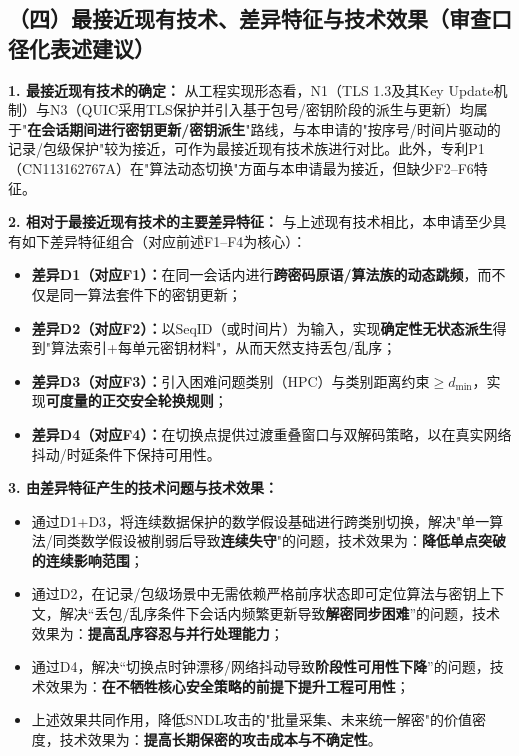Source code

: \documentclass[12pt,a4paper]{article}
\begin{document}
\subsection*{（四）最接近现有技术、差异特征与技术效果（审查口径化表述建议）}

\textbf{1. 最接近现有技术的确定：}
从工程实现形态看，N1（TLS 1.3及其Key Update机制）与N3（QUIC采用TLS保护并引入基于包号/密钥阶段的派生与更新）均属于"\textbf{在会话期间进行密钥更新/密钥派生}"路线，与本申请的"按序号/时间片驱动的记录/包级保护"较为接近，可作为最接近现有技术族进行对比。此外，专利P1（CN113162767A）在"算法动态切换"方面与本申请最为接近，但缺少F2--F6特征。

\textbf{2. 相对于最接近现有技术的主要差异特征：}
与上述现有技术相比，本申请至少具有如下差异特征组合（对应前述F1--F4为核心）：
\begin{itemize}[leftmargin=2em]
    \item \textbf{差异D1（对应F1）：}在同一会话内进行\textbf{跨密码原语/算法族的动态跳频}，而不仅是同一算法套件下的密钥更新；
    \item \textbf{差异D2（对应F2）：}以$\text{SeqID}$（或时间片）为输入，实现\textbf{确定性无状态派生}得到"算法索引+每单元密钥材料"，从而天然支持丢包/乱序；
    \item \textbf{差异D3（对应F3）：}引入困难问题类别（HPC）与类别距离约束$\ge d_{\min}$，实现\textbf{可度量的正交安全轮换规则}；
    \item \textbf{差异D4（对应F4）：}在切换点提供过渡重叠窗口与双解码策略，以在真实网络抖动/时延条件下保持可用性。
\end{itemize}

\textbf{3. 由差异特征产生的技术问题与技术效果：}
\begin{itemize}[leftmargin=2em]
    \item 通过D1+D3，将连续数据保护的数学假设基础进行跨类别切换，解决"单一算法/同类数学假设被削弱后导致\textbf{连续失守}"的问题，技术效果为：\textbf{降低单点突破的连续影响范围}；
    \item 通过D2，在记录/包级场景中无需依赖严格前序状态即可定位算法与密钥上下文，解决“丢包/乱序条件下会话内频繁更新导致\textbf{解密同步困难}”的问题，技术效果为：\textbf{提高乱序容忍与并行处理能力}；
    \item 通过D4，解决“切换点时钟漂移/网络抖动导致\textbf{阶段性可用性下降}”的问题，技术效果为：\textbf{在不牺牲核心安全策略的前提下提升工程可用性}；
    \item 上述效果共同作用，降低SNDL攻击的"批量采集、未来统一解密"的价值密度，技术效果为：\textbf{提高长期保密的攻击成本与不确定性}。
\end{itemize}
\end{document}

***

## [Exercise requirements]
Copy each record exactly. Leave any images out of the copy.

## [Result below]
Source code

: \documentclass[12pt,a4paper]{article}
\begin{document}
\subsection*{（四）最接近现有技术、差异特征与技术效果（审查口径化表述建议）}

\textbf{1. 最接近现有技术的确定：}
从工程实现形态看，N1（TLS 1.3及其Key Update机制）与N3（QUIC采用TLS保护并引入基于包号/密钥阶段的派生与更新）均属于"\textbf{在会话期间进行密钥更新/密钥派生}"路线，与本申请的"按序号/时间片驱动的记录/包级保护"较为接近，可作为最接近现有技术族进行对比。此外，专利P1（CN113162767A）在"算法动态切换"方面与本申请最为接近，但缺少F2--F6特征。

\textbf{2. 相对于最接近现有技术的主要差异特征：}
与上述现有技术相比，本申请至少具有如下差异特征组合（对应前述F1--F4为核心）：
\begin{itemize}[leftmargin=2em]
    \item \textbf{差异D1（对应F1）：}在同一会话内进行\textbf{跨密码原语/算法族的动态跳频}，而不仅是同一算法套件下的密钥更新；
    \item \textbf{差异D2（对应F2）：}以$\text{SeqID}$（或时间片）为输入，实现\textbf{确定性无状态派生}得到"算法索引+每单元密钥材料"，从而天然支持丢包/乱序；
    \item \textbf{差异D3（对应F3）：}引入困难问题类别（HPC）与类别距离约束$\ge d_{\min}$，实现\textbf{可度量的正交安全轮换规则}；
    \item \textbf{差异D4（对应F4）：}在切换点提供过渡重叠窗口与双解码策略，以在真实网络抖动/时延条件下保持可用性。
\end{itemize}

\textbf{3. 由差异特征产生的技术问题与技术效果：}
\begin{itemize}[leftmargin=2em]
    \item 通过D1+D3，将连续数据保护的数学假设基础进行跨类别切换，解决"单一算法/同类数学假设被削弱后导致\textbf{连续失守}"的问题，技术效果为：\textbf{降低单点突破的连续影响范围}；
    \item 通过D2，在记录/包级场景中无需依赖严格前序状态即可定位算法与密钥上下文，解决“丢包/乱序条件下会话内频繁更新导致\textbf{解密同步困难}”的问题，技术效果为：\textbf{提高乱序容忍与并行处理能力}；
    \item 通过D4，解决“切换点时钟漂移/网络抖动导致\textbf{阶段性可用性下降}”的问题，技术效果为：\textbf{在不牺牲核心安全策略的前提下提升工程可用性}；
    \item 上述效果共同作用，降低SNDL攻击的"批量采集、未来统一解密"的价值密度，技术效果为：\textbf{提高长期保密的攻击成本与不确定性}。
\end{itemize}
\end{document}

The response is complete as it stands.